Meet the New Lease Accounting Standards with the Crowe Lease Accounting Optimizer

Webinar Recording


Key takeaways from the new lease accounting standards

  • There are several transparency issues that have made current lease accounting standards obsolete.
  • New lease accounting standards are being put into place to improve corporate transparency.
  • The Crowe Lease Accounting Optimizer can minimize or eliminate many of the common pain points associated with complying with the new lease accounting standards.

Current lease accounting standards

Dan Edwards, CPA with Crowe reviews the current international and domestic lease accounting standards. First, Dan explains the difference between a finance lease, also known as a capital lease, and an operating lease. Each of these leases is reported differently on an income statement and companies are not currently required to include an operating lease on their balance sheet. Due to the various reporting requirements for each lease type, it is difficult for investors and analysts to compare organizations effectively. Because operating leases are not being captured on a company’s balance sheet, there is limited transparency into the organization. As a result, two new leasing standards will come into effect to improve transparency.

New lease accounting standards

The new lease accounting standards, known as IFRS 16 and ASC 842, are set to begin for public companies on January 1, 2019 and for private companies on January 1, 2020.

On the international side, IFRS 16 will institute the following changes:

  • All leases will be recognized in the balance sheet as a financial lease.
  • All leases will have a depreciation and interest charge to the income statement.

In the United States, ASC 842 will mean:

  • All leases are recognized in the balance sheet either as financial or operating, which means that a company’s balance sheet will grow substantially.
  • Operating leases will still be recognized as a single-lease expense on a straight line basis.
  • Finance leases retain their interest and depreciation charge.

The lease accounting changes placed upon companies by IFRS 16 and ASC 842 will require a significant overhaul to how lease accounting is done internally. As a result, many organizations are facing process and resource allocation issues in trying to become compliant with the new lease accounting standards.

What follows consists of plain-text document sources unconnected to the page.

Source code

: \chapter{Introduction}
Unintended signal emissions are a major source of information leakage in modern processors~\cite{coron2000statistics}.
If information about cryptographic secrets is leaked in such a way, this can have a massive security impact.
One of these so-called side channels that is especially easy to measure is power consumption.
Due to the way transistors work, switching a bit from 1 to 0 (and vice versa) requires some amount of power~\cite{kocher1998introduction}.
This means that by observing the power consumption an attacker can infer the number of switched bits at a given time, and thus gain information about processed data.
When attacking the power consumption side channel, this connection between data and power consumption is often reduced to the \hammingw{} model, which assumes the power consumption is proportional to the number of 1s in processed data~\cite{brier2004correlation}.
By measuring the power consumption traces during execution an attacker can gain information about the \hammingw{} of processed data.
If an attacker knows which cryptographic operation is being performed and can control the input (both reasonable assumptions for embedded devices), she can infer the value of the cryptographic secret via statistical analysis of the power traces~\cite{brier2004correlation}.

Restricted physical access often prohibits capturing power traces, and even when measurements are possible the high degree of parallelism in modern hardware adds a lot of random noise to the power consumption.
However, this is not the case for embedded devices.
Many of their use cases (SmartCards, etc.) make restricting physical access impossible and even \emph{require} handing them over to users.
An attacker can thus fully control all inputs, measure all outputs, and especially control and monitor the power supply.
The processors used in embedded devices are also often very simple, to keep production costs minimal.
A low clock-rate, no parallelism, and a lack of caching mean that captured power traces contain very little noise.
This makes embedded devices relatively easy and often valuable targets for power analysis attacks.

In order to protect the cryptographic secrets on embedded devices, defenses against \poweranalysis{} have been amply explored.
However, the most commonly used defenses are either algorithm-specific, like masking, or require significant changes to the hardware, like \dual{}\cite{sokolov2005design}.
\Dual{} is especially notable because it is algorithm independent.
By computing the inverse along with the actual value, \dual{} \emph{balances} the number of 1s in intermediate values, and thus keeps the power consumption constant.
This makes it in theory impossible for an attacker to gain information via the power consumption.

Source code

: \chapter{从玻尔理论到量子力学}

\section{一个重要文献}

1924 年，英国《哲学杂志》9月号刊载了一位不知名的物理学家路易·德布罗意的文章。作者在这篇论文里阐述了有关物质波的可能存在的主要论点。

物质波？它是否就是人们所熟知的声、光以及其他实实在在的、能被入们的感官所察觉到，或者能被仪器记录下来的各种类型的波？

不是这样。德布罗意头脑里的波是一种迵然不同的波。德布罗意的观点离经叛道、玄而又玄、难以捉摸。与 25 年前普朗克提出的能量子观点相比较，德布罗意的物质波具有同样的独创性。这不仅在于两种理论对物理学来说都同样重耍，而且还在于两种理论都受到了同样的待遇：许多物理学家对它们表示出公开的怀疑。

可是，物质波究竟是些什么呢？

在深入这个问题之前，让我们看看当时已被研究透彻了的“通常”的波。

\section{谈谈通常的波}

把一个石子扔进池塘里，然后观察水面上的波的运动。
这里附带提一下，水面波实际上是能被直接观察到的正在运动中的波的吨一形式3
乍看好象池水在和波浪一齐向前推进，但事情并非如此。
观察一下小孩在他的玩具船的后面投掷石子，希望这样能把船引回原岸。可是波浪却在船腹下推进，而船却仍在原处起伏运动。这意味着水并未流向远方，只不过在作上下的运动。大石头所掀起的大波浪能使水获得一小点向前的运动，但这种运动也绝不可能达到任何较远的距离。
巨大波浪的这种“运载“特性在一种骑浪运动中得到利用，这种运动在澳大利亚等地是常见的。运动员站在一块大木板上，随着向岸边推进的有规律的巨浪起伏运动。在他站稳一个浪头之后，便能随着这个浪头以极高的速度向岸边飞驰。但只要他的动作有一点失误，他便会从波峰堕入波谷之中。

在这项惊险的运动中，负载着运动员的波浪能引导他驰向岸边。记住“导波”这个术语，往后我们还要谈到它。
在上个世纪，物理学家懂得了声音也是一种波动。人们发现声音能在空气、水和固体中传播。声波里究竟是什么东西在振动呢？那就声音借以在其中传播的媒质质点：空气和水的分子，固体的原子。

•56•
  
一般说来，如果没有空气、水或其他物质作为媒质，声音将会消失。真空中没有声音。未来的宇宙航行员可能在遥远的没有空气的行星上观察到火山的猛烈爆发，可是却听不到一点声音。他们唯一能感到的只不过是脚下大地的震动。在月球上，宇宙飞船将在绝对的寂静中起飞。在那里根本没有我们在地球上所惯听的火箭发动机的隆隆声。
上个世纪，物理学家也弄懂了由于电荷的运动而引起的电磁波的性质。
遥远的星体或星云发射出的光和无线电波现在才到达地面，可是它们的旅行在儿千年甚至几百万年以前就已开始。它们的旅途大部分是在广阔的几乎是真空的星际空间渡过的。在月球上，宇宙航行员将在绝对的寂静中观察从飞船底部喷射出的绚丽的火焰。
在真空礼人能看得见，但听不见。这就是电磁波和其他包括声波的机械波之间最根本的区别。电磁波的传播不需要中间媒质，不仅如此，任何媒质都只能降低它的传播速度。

Compliance pain points and Crowe Lease Accounting Optimizer

Simon Little, CPA joins Dan to discuss potential pain points with the new lease accounting standards. Several issues are discussed:

  • Scoping: Knowing what all their leases are and gathering the information necessary to track them.
  • Manual process: Finding a sophisticated software solution to perform the accounting needed to be compliant.
  • Ongoing controls: Processes and controls for lease acquisition and modification will need to be addressed.
  • Resource burden: Companies must deal with resource shortages when trying to read through all contracts to identify current leases.